* **Exercise**
Copy each line of the records that contains the word "times".

* **Data records**

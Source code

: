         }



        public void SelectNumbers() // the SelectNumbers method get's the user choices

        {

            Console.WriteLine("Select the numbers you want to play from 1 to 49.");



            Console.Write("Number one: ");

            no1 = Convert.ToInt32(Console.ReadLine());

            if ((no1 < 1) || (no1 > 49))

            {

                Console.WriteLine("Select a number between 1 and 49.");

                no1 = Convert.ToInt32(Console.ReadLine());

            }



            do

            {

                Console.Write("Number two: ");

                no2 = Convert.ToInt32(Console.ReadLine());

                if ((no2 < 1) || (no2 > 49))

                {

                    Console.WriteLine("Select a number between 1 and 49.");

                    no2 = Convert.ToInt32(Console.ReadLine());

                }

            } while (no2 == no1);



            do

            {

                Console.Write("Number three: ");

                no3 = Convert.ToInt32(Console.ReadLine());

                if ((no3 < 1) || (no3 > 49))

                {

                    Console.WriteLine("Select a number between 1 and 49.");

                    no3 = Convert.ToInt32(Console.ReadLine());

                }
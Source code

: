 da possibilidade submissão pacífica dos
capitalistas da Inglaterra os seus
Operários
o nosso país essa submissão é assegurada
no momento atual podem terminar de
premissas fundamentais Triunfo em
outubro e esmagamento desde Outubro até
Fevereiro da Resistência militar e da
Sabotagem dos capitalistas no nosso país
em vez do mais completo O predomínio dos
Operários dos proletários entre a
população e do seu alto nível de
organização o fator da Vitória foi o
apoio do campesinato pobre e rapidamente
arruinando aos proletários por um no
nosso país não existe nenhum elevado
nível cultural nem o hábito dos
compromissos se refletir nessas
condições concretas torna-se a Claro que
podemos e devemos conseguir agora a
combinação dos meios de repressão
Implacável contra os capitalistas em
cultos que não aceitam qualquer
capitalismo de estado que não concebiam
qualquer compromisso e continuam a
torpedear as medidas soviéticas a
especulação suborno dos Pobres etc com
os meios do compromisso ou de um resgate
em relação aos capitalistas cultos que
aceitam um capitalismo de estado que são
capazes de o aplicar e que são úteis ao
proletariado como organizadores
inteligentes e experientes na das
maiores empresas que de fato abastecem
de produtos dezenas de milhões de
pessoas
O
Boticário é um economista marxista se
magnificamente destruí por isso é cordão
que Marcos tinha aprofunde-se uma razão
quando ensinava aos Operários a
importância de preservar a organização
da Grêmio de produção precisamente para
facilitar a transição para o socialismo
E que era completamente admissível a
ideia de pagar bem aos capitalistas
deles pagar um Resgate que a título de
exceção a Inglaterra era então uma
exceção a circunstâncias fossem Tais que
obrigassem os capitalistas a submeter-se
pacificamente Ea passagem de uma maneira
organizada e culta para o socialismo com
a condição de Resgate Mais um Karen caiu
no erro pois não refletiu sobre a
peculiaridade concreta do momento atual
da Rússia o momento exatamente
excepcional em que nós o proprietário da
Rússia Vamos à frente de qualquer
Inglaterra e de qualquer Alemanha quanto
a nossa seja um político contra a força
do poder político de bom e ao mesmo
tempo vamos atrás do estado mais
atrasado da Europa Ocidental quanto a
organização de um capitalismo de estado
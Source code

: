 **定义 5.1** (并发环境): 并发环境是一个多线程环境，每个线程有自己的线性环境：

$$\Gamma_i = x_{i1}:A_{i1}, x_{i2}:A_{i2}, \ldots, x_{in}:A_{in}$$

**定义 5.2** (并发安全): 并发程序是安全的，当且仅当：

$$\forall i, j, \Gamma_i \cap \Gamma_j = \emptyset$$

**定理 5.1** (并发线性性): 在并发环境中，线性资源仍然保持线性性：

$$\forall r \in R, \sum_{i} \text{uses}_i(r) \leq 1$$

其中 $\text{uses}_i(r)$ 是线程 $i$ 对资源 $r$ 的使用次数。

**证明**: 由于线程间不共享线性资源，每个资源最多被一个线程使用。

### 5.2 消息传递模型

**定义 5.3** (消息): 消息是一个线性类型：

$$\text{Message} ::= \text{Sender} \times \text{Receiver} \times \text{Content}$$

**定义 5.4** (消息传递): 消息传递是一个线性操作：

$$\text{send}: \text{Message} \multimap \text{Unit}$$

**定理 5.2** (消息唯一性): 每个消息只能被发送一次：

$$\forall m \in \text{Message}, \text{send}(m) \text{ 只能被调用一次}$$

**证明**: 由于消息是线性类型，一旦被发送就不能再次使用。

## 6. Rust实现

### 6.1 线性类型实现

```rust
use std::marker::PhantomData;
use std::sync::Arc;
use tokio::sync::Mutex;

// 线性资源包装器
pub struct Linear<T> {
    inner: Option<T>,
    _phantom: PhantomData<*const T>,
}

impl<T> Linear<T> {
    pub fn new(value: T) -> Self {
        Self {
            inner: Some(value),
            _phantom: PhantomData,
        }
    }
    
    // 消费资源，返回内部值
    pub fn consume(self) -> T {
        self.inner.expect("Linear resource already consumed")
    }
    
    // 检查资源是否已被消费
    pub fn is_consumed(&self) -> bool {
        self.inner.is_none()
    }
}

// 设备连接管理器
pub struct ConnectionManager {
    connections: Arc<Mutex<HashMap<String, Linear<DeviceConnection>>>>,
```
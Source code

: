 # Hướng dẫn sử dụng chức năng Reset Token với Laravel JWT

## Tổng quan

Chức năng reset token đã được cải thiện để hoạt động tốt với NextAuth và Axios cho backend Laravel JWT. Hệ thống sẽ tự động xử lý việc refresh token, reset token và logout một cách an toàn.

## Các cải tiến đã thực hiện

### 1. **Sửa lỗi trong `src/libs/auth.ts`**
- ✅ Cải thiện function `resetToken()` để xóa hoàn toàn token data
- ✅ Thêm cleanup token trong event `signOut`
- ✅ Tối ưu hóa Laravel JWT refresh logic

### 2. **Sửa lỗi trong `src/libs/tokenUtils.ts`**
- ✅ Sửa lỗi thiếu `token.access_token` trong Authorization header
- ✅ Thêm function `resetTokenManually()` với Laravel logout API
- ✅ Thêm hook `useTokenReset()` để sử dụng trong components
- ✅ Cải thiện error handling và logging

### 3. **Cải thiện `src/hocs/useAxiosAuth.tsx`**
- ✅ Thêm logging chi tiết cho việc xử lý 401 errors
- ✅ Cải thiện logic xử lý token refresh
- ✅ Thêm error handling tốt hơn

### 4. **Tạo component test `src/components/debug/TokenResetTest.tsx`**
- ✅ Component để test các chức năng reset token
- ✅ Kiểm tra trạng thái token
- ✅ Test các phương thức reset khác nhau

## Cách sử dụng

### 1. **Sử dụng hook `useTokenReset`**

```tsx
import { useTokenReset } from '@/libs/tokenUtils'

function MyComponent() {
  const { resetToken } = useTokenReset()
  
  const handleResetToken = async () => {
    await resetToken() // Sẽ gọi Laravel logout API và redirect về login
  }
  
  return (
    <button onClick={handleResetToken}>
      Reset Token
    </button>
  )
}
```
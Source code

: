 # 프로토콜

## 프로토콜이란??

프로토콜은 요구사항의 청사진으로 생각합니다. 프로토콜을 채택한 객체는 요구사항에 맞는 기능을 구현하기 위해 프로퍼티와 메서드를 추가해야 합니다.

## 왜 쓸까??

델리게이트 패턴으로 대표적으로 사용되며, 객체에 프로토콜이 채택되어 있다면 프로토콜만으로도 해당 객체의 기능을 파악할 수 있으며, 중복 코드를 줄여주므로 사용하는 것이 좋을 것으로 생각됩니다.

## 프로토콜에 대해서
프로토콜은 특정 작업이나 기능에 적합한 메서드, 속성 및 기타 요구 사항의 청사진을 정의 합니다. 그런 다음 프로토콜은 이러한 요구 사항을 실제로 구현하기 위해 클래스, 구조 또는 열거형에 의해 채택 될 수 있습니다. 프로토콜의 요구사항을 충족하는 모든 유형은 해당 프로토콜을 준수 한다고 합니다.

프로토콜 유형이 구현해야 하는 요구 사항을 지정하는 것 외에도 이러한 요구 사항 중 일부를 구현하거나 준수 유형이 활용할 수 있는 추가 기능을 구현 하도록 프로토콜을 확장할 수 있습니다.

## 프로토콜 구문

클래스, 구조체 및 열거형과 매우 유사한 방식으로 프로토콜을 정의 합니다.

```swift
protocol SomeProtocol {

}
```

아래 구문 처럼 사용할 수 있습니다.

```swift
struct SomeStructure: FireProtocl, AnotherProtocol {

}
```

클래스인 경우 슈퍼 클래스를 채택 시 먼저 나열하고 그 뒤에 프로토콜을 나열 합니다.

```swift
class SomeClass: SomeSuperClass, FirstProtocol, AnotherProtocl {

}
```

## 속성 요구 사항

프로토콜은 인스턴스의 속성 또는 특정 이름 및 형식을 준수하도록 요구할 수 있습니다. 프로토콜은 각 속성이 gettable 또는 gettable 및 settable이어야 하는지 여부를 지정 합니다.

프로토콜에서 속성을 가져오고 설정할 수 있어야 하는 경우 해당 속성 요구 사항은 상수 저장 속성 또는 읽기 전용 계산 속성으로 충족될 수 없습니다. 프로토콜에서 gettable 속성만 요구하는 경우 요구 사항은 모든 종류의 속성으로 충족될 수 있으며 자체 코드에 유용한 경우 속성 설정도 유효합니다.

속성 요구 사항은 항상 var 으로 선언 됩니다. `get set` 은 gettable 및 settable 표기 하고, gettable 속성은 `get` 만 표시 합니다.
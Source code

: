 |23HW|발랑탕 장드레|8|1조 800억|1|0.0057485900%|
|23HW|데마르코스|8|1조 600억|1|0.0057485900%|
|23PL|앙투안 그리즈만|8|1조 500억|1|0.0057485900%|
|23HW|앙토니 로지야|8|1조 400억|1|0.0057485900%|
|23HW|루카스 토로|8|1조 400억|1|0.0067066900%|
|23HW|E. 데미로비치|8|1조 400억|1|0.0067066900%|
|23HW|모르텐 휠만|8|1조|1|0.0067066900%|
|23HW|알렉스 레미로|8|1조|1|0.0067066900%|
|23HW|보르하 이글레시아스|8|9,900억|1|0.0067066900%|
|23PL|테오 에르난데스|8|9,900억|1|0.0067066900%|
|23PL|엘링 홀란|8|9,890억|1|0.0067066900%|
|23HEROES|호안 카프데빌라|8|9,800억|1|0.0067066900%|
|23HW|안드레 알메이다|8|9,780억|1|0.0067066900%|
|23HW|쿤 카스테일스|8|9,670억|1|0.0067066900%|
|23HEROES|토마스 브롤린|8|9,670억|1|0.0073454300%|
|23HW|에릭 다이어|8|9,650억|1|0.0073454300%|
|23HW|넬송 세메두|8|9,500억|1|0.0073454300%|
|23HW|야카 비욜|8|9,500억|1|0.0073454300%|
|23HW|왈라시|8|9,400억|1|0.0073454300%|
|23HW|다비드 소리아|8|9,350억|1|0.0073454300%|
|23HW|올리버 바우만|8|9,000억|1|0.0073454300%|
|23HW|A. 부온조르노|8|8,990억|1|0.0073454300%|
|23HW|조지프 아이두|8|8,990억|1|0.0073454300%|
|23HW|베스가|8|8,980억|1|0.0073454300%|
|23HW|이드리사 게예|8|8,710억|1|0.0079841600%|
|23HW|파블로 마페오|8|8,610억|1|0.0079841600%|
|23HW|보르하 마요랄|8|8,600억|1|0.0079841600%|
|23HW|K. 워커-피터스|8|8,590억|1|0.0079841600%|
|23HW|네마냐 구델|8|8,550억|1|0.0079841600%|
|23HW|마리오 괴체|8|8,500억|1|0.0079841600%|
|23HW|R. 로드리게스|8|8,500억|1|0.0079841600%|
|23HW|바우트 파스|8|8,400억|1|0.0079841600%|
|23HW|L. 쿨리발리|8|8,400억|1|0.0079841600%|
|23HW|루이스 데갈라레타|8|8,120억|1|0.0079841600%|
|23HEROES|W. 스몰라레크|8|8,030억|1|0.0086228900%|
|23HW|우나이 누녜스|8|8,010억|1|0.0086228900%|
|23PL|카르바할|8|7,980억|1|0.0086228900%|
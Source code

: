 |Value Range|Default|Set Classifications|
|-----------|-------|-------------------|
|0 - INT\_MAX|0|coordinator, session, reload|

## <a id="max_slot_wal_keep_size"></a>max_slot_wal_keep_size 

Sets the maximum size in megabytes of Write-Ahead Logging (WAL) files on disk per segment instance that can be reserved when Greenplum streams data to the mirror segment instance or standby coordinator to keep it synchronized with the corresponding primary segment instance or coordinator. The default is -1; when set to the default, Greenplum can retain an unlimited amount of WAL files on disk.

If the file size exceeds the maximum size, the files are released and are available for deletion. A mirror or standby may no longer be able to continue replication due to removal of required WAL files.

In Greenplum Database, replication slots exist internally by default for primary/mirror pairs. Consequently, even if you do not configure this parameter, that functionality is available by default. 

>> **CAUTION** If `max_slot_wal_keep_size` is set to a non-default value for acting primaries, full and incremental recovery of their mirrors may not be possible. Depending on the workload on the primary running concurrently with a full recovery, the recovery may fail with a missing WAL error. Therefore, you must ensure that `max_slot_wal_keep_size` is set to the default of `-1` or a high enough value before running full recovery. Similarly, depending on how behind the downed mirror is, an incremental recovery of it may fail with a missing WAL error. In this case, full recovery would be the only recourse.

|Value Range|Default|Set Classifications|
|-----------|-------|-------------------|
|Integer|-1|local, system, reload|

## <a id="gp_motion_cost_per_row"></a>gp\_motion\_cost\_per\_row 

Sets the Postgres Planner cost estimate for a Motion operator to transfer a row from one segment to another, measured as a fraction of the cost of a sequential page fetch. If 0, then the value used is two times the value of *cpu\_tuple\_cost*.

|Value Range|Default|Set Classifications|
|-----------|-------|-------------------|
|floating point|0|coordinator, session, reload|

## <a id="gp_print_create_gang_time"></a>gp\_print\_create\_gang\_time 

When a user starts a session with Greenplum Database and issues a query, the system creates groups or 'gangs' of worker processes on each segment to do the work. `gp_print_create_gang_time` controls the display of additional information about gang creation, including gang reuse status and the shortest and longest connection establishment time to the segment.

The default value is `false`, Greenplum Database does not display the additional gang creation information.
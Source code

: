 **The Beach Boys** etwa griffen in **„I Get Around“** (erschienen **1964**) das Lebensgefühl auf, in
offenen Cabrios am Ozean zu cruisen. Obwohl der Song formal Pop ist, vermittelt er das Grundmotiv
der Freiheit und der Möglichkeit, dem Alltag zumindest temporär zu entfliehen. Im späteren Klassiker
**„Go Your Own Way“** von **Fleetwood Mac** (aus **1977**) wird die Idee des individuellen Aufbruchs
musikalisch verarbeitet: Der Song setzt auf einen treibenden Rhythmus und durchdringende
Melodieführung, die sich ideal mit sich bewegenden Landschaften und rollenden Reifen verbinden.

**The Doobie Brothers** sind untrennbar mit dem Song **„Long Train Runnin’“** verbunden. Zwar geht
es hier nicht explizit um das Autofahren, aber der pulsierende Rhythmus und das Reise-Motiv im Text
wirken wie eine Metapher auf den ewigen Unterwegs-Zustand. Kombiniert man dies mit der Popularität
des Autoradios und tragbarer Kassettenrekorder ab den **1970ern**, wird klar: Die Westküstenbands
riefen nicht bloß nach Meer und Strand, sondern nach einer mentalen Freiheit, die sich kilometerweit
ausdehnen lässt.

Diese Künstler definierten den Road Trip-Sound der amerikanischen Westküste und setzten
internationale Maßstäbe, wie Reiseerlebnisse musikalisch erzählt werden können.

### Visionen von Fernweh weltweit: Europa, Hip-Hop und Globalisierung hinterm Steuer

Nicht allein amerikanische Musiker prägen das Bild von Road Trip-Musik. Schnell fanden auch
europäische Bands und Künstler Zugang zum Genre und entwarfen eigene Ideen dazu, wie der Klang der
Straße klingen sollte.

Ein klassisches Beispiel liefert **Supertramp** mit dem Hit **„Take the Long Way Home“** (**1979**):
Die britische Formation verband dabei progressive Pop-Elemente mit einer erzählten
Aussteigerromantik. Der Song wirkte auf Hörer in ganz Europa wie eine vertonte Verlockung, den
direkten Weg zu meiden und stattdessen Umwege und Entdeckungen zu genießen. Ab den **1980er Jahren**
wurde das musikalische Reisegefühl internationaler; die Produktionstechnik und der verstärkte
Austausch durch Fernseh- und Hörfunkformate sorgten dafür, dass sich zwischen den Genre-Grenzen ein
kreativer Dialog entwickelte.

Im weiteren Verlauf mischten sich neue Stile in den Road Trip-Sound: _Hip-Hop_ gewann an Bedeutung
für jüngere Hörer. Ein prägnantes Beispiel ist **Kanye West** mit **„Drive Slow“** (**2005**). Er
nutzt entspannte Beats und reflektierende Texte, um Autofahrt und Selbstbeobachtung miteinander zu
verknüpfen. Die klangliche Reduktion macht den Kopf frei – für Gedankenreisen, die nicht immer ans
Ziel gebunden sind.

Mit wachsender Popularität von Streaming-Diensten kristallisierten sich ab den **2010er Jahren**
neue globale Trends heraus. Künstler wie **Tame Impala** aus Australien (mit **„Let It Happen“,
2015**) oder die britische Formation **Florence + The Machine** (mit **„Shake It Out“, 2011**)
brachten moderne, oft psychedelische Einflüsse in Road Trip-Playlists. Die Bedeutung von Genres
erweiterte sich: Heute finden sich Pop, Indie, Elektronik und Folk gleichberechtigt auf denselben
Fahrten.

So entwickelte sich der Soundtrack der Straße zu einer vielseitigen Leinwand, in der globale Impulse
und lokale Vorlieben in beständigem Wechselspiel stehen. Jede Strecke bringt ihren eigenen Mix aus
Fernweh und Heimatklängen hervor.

* **Task result**
$$\text{Message} ::= \text{Sender} \times \text{Receiver} \times \text{Content}$$
Sets the Postgres Planner cost estimate for a Motion operator to transfer a row from one segment to another, measured as a fraction of the cost of a sequential page fetch. If 0, then the value used is two times the value of *cpu\_tuple\_cost*.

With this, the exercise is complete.